For any matrices $B\in\mathbb C^{n\times n},C\in\mathbb C^{m\times m}$, define the separation of matrices $$sep(B,C):=\min_{X\in\mathbb C^{n\times m},||X||_2=1}||BX-XC||_2.$$ Prove that if $\lambda(B)\cap\lambda(C)=\emptyset$, then we have $$sep(B,C)\le\min\{|\mu-\lambda|;\mu\in\lambda(B),\lambda\in\lambda(C)\},$$ and the equality holds for normal $B,C$. $$$$ My first idea is that when $B,C$ are normal, we may assume $B=U\Lambda_BU^H,C=V\Lambda_CV^H$ where $U,V$ are unitary and we have $sep(B,C)=\min_{X\in\mathbb C^{n\times m},||X||_2=1}||\Lambda_BX-X\Lambda_C||_2$ by properties of 2-norm.

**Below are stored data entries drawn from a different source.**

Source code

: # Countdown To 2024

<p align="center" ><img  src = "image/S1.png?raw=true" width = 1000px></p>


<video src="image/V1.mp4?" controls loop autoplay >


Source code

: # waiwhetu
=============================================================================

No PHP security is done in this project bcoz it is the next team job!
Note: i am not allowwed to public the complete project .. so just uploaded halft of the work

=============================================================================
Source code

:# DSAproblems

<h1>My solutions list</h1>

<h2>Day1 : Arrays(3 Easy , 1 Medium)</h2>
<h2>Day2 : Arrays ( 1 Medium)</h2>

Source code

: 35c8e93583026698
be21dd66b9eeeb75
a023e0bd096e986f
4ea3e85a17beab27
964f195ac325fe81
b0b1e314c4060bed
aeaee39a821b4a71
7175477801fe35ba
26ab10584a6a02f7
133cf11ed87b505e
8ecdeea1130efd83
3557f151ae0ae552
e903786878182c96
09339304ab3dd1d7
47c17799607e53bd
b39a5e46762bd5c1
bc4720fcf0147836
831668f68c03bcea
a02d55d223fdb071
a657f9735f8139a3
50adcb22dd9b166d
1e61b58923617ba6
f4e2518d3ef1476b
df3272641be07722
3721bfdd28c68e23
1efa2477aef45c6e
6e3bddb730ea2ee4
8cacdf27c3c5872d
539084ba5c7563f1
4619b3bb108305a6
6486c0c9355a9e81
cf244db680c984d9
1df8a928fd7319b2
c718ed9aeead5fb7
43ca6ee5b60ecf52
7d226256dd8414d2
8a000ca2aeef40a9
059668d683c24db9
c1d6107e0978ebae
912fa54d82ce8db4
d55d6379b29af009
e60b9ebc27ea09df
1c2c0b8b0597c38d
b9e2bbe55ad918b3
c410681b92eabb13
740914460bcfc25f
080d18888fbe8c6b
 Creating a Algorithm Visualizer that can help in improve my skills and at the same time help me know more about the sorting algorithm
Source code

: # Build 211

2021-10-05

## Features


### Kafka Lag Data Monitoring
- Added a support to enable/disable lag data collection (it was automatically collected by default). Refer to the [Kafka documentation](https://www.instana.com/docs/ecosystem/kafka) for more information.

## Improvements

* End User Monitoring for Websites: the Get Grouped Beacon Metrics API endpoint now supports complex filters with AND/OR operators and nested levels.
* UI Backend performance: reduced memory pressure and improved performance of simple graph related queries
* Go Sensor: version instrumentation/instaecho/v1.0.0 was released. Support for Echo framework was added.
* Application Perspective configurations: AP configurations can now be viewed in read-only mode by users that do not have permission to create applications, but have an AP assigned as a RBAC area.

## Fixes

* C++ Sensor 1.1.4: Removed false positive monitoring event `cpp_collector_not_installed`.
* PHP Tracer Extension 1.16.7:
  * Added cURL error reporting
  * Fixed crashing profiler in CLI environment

Since $\Lambda_BX-X\Lambda_C=((b_i-c_j)x_{ij})_{i,j=1}^n$, when $|b_i-c_j|$ becomes minimum we can choose $x_{pq}=\begin{cases}1,~\text{ if }(p,q)=(i,j)\\0.5,~\text{ if }p-q\equiv i-j\pmod n\\0,~\text{others}\end{cases}$ to achieve the equality. However this doesn't solve any part of the problem, and I cannot come up with more ideas. Are there any possible ways of proceeding further? Thanks!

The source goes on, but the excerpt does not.